The New Yorker
Even I'm tired of talking about it.
You have to sleep to dream, right? So there'll be none of that this morning. No revelations. No self-psychoanalysis. No ponderous trek through the back alleys of my brain.
I woke up today... no... back that up. I met the alarm today with a serious case of "the fuckits." Were it a weekend I would meditate, lift weights and maybe take a long walk. How long is long enough? Today might be a 20 mile excursion. It would take that much to shake out the spiders, and even then... That's not how it's going to go down though, but who cares? Anything you shake out creeps back in before you reach the other side of the day and lay down to lay awake again.
I was getting tired of dreaming anyway.
Random thought: You never know how small your life is until someone asks to see something that just isn't there.

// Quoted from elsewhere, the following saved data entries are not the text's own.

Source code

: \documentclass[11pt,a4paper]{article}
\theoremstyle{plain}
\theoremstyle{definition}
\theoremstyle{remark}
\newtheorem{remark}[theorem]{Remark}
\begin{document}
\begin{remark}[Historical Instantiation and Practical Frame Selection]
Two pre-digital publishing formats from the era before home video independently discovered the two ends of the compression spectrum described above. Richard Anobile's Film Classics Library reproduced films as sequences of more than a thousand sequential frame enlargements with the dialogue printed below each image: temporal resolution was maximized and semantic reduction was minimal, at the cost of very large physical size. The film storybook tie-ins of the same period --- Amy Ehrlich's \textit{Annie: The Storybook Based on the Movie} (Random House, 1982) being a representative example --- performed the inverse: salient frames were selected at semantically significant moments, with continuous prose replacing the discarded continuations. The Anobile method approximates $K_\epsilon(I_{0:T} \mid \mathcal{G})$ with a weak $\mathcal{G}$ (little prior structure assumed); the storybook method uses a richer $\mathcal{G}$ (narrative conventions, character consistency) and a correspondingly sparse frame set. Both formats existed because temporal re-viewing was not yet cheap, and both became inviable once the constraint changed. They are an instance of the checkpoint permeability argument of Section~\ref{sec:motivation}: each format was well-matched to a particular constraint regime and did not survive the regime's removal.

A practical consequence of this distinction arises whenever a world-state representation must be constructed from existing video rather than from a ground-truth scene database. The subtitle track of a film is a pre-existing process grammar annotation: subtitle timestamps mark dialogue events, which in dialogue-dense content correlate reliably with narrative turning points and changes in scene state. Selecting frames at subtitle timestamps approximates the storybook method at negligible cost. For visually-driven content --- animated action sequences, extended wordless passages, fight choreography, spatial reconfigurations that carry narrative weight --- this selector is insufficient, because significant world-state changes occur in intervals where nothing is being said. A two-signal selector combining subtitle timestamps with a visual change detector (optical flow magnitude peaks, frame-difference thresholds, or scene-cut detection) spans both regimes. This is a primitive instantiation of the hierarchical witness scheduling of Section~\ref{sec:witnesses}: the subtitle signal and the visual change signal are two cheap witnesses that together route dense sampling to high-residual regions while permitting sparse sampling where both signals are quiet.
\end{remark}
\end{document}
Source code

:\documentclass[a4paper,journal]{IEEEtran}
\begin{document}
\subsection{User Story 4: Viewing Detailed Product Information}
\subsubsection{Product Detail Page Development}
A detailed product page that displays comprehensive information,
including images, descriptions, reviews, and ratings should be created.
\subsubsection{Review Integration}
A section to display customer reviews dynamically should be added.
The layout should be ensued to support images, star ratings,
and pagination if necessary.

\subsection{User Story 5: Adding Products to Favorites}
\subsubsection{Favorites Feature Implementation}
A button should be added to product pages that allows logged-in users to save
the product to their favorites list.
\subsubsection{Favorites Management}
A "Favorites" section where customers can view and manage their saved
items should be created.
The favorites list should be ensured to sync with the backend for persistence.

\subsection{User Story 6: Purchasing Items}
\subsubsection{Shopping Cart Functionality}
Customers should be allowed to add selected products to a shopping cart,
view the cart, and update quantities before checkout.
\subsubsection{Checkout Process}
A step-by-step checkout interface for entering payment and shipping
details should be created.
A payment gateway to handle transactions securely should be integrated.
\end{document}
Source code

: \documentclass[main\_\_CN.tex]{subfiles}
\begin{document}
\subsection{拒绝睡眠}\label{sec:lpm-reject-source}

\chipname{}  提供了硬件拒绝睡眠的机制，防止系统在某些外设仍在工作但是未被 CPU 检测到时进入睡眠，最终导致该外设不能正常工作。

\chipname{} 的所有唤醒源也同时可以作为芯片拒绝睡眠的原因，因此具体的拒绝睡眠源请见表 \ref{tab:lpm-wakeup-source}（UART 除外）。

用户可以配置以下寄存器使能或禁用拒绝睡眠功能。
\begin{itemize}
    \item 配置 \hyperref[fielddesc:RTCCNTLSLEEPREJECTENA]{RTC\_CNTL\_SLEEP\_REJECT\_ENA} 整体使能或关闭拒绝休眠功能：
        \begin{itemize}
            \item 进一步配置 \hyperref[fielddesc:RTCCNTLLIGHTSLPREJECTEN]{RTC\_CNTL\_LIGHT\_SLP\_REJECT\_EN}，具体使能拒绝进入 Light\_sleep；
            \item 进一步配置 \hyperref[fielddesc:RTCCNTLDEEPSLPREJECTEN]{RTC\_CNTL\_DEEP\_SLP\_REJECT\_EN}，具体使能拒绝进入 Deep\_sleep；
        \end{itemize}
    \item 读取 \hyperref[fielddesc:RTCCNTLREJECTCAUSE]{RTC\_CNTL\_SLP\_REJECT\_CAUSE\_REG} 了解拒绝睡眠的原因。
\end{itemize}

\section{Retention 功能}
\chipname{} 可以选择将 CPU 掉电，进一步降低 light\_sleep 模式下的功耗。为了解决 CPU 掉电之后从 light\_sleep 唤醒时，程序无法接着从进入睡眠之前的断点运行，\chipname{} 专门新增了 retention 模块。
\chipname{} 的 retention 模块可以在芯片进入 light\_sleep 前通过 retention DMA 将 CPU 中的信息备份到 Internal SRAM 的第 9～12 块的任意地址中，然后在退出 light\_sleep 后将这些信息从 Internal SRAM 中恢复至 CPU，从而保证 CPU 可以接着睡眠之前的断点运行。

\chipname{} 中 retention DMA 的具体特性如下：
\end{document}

Another random thought, or not so random considering the time of year, but the thing with birthdays and christmas and whatnot, is that they grew unmanageable. They became more trouble than they were worth. Like, who doesn't want a birthday... the cake... the gifts... the little bit of fanfare or recognition. But I just got afraid to hope or wish for it, because there was always a price tag. There was always going to be a debt of gratitude and you never knew how much you were going to have to pay until the bill came. That's how it was and sometimes you would end up paying all fucking year.
So... no. You can keep it all just the same.